TASK OBJECTIVE:
Should an entry contain an image, omit it and repeat the rest exactly.

Saved entries
---

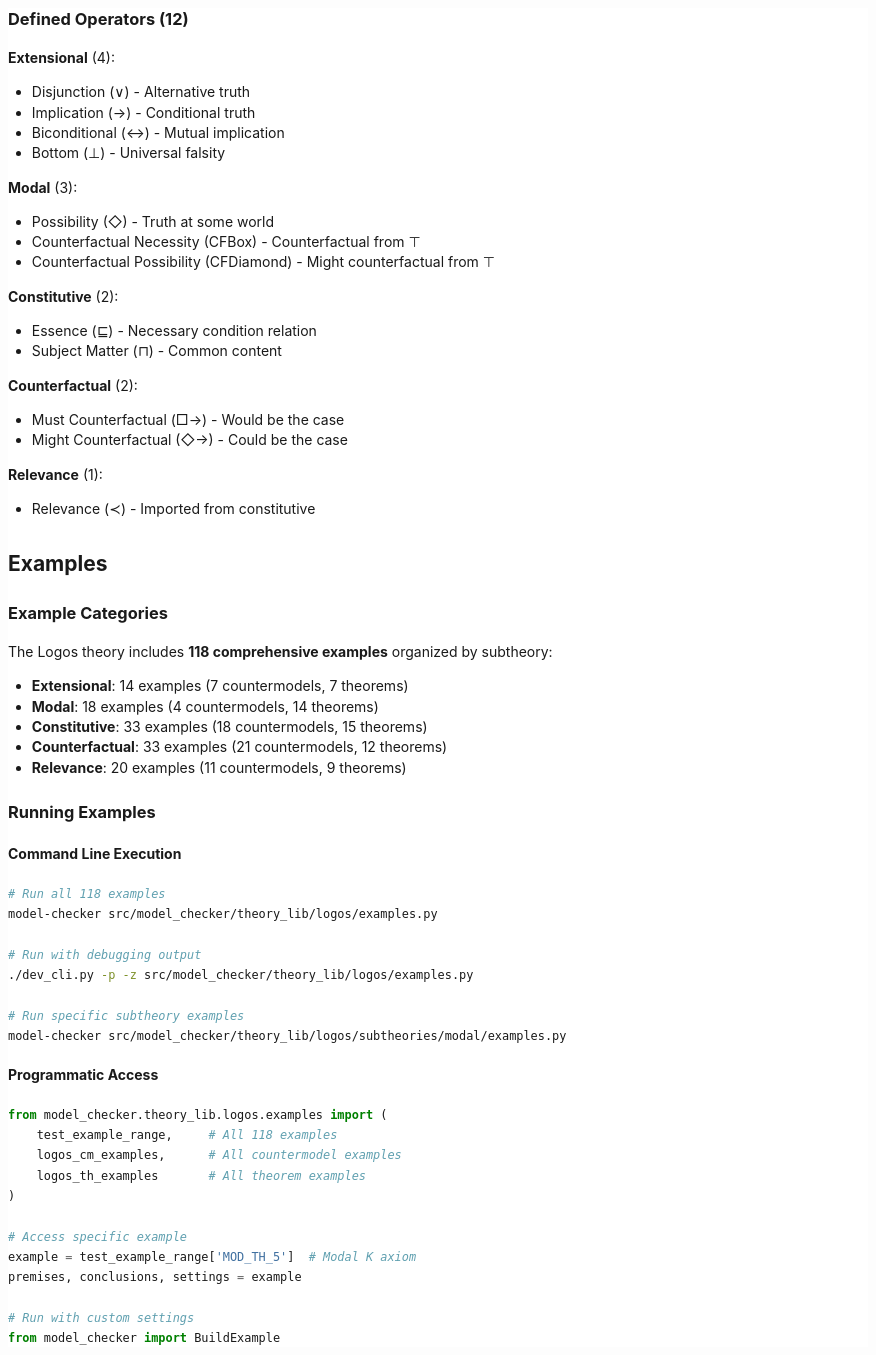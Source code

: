 ### Defined Operators (12)

**Extensional** (4):
- Disjunction (∨) - Alternative truth
- Implication (→) - Conditional truth
- Biconditional (↔) - Mutual implication
- Bottom (⊥) - Universal falsity

**Modal** (3):
- Possibility (◇) - Truth at some world
- Counterfactual Necessity (CFBox) - Counterfactual from ⊤
- Counterfactual Possibility (CFDiamond) - Might counterfactual from ⊤

**Constitutive** (2):
- Essence (⊑) - Necessary condition relation
- Subject Matter (⊓) - Common content

**Counterfactual** (2):
- Must Counterfactual (□→) - Would be the case
- Might Counterfactual (◇→) - Could be the case

**Relevance** (1):
- Relevance (≺) - Imported from constitutive

## Examples

### Example Categories

The Logos theory includes **118 comprehensive examples** organized by subtheory:

- **Extensional**: 14 examples (7 countermodels, 7 theorems)
- **Modal**: 18 examples (4 countermodels, 14 theorems)
- **Constitutive**: 33 examples (18 countermodels, 15 theorems)
- **Counterfactual**: 33 examples (21 countermodels, 12 theorems)
- **Relevance**: 20 examples (11 countermodels, 9 theorems)

### Running Examples

#### Command Line Execution

```bash
# Run all 118 examples
model-checker src/model_checker/theory_lib/logos/examples.py

# Run with debugging output
./dev_cli.py -p -z src/model_checker/theory_lib/logos/examples.py

# Run specific subtheory examples
model-checker src/model_checker/theory_lib/logos/subtheories/modal/examples.py
```

#### Programmatic Access

```python
from model_checker.theory_lib.logos.examples import (
    test_example_range,     # All 118 examples
    logos_cm_examples,      # All countermodel examples
    logos_th_examples       # All theorem examples
)

# Access specific example
example = test_example_range['MOD_TH_5']  # Modal K axiom
premises, conclusions, settings = example

# Run with custom settings
from model_checker import BuildExample
```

---

RESULT OF THIS TASK:
Source code

: ### Defined Operators (12)

**Extensional** (4):
- Disjunction (∨) - Alternative truth
- Implication (→) - Conditional truth
- Biconditional (↔) - Mutual implication
- Bottom (⊥) - Universal falsity

**Modal** (3):
- Possibility (◇) - Truth at some world
- Counterfactual Necessity (CFBox) - Counterfactual from ⊤
- Counterfactual Possibility (CFDiamond) - Might counterfactual from ⊤

**Constitutive** (2):
- Essence (⊑) - Necessary condition relation
- Subject Matter (⊓) - Common content

**Counterfactual** (2):
- Must Counterfactual (□→) - Would be the case
- Might Counterfactual (◇→) - Could be the case

**Relevance** (1):
- Relevance (≺) - Imported from constitutive

## Examples

### Example Categories

The Logos theory includes **118 comprehensive examples** organized by subtheory:

- **Extensional**: 14 examples (7 countermodels, 7 theorems)
- **Modal**: 18 examples (4 countermodels, 14 theorems)
- **Constitutive**: 33 examples (18 countermodels, 15 theorems)
- **Counterfactual**: 33 examples (21 countermodels, 12 theorems)
- **Relevance**: 20 examples (11 countermodels, 9 theorems)

### Running Examples

#### Command Line Execution

```bash
# Run all 118 examples
model-checker src/model_checker/theory_lib/logos/examples.py

# Run with debugging output
./dev_cli.py -p -z src/model_checker/theory_lib/logos/examples.py

# Run specific subtheory examples
model-checker src/model_checker/theory_lib/logos/subtheories/modal/examples.py
```

#### Programmatic Access

```python
from model_checker.theory_lib.logos.examples import (
    test_example_range,     # All 118 examples
    logos_cm_examples,      # All countermodel examples
    logos_th_examples       # All theorem examples
)

# Access specific example
example = test_example_range['MOD_TH_5']  # Modal K axiom
premises, conclusions, settings = example

# Run with custom settings
from model_checker import BuildExample
```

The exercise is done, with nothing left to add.